━━ EXTRACTED RECORDS

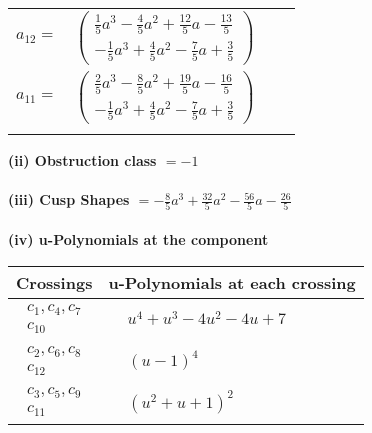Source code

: \documentclass[1p]{elsarticle_modified}
\theoremstyle{definition}
\begin{document}
\begin{tabular}{m{7pt} m{180pt} m{7pt} m{180pt} }
\flushright $a_{12}=$&$\begin{pmatrix}\frac{1}{5} a^3-\frac{4}{5} a^2+\frac{12}{5} a-\frac{13}{5}\\-\frac{1}{5} a^3+\frac{4}{5} a^2-\frac{7}{5} a+\frac{3}{5}\end{pmatrix}$ \\
\flushright $a_{11}=$&$\begin{pmatrix}\frac{2}{5} a^3-\frac{8}{5} a^2+\frac{19}{5} a-\frac{16}{5}\\-\frac{1}{5} a^3+\frac{4}{5} a^2-\frac{7}{5} a+\frac{3}{5}\end{pmatrix}$\\&\end{tabular}
\flushleft \textbf{(ii) Obstruction class $= -1$}\\~\\
\flushleft \textbf{(iii) Cusp Shapes $= -\frac{8}{5} a^3+\frac{32}{5} a^2-\frac{56}{5} a-\frac{26}{5}$}\\~\\
\newpage\renewcommand{\arraystretch}{1}
\flushleft \textbf{(iv) u-Polynomials at the component}\newline \\
\begin{tabular}{m{50pt}|m{274pt}}
Crossings & \hspace{64pt}u-Polynomials at each crossing \\
\hline $$\begin{aligned}c_{1},c_{4},c_{7}\\c_{10}\end{aligned}$$&$\begin{aligned}
&u^4+u^3-4 u^2-4 u+7
\end{aligned}$\\
\hline $$\begin{aligned}c_{2},c_{6},c_{8}\\c_{12}\end{aligned}$$&$\begin{aligned}
&(u-1)^4
\end{aligned}$\\
\hline $$\begin{aligned}c_{3},c_{5},c_{9}\\c_{11}\end{aligned}$$&$\begin{aligned}
&(u^2+u+1)^2
\end{aligned}$\\
\hline
\end{tabular}\\~\\
\end{document}
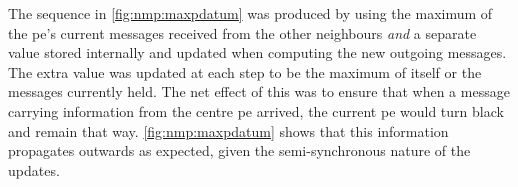 The sequence in \cref{fig:nmp:maxpdatum} was produced by using the maximum of the \gls{pe}'s current messages received from the other neighbours \emph{and} a separate value stored internally and updated when computing the new outgoing messages.  The extra value was updated at each step to be the maximum of itself or the messages currently held.  The net effect of this was to ensure that when a message carrying information from the centre \gls{pe} arrived, the current \gls{pe} would turn black and remain that way.  \cref{fig:nmp:maxpdatum} shows that this information propagates outwards as expected, given the semi-synchronous nature of the updates.

\begin{figure}
    \centering

\end{figure}
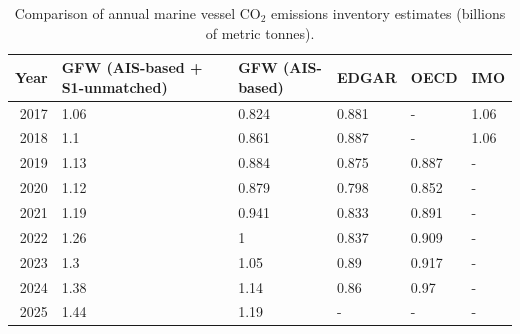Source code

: \begin{table}[!h]
\centering
\caption{\label{tab:inventory_comparison}Comparison of annual marine vessel CO$_{2}$ emissions inventory estimates (billions of metric tonnes).}
\centering
\fontsize{8}{10}\selectfont
\begin{tabular}[t]{r|l|l|l|l|l}
\hline
Year & GFW (AIS-based + S1-unmatched) & GFW (AIS-based) & EDGAR & OECD & IMO\\
\hline
2017 & 1.06 & 0.824 & 0.881 & - & 1.06\\
\hline
2018 & 1.1 & 0.861 & 0.887 & - & 1.06\\
\hline
2019 & 1.13 & 0.884 & 0.875 & 0.887 & -\\
\hline
2020 & 1.12 & 0.879 & 0.798 & 0.852 & -\\
\hline
2021 & 1.19 & 0.941 & 0.833 & 0.891 & -\\
\hline
2022 & 1.26 & 1 & 0.837 & 0.909 & -\\
\hline
2023 & 1.3 & 1.05 & 0.89 & 0.917 & -\\
\hline
2024 & 1.38 & 1.14 & 0.86 & 0.97 & -\\
\hline
2025 & 1.44 & 1.19 & - & - & -\\
\hline
\end{tabular}
\end{table}
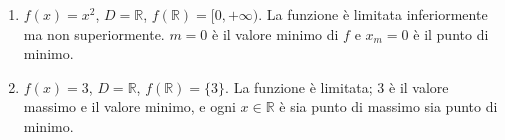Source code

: \documentclass[11pt,a4paper]{article}
\begin{document}
\begin{esempio}
\leavevmode
\begin{enumerate}
    \item $f(x) = x^2$, $D = \mathbb{R}$, $f(\mathbb{R}) = [0, +\infty)$. La funzione è limitata inferiormente ma non superiormente. $m = 0$ è il valore minimo di $f$ e $x_m = 0$ è il punto di minimo.
    \item $f(x) = 3$, $D = \mathbb{R}$, $f(\mathbb{R}) = \{3\}$. La funzione è limitata; $3$ è il valore massimo e il valore minimo, e ogni $x \in \mathbb{R}$ è sia punto di massimo sia punto di minimo.
\end{enumerate}
\end{esempio}
\end{document}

━━━━

DIRECTIONS FOR THIS TASK: In the listing above, find the line with "2024 & 1.38 & 1.14 & 0.86 & 0.97 & -\\" and the line with "il punto di minimo.". Copy both of them and every line between, exactly, but not the pictures.

SOLUTION TO THIS PROBLEM:
2024 & 1.38 & 1.14 & 0.86 & 0.97 & -\\
\hline
2025 & 1.44 & 1.19 & - & - & -\\
\hline
\end{tabular}
\end{table}
Source code

: \documentclass[11pt,a4paper]{article}
\begin{document}
\begin{esempio}
\leavevmode
\begin{enumerate}
    \item $f(x) = x^2$, $D = \mathbb{R}$, $f(\mathbb{R}) = [0, +\infty)$. La funzione è limitata inferiormente ma non superiormente. $m = 0$ è il valore minimo di $f$ e $x_m = 0$ è il punto di minimo.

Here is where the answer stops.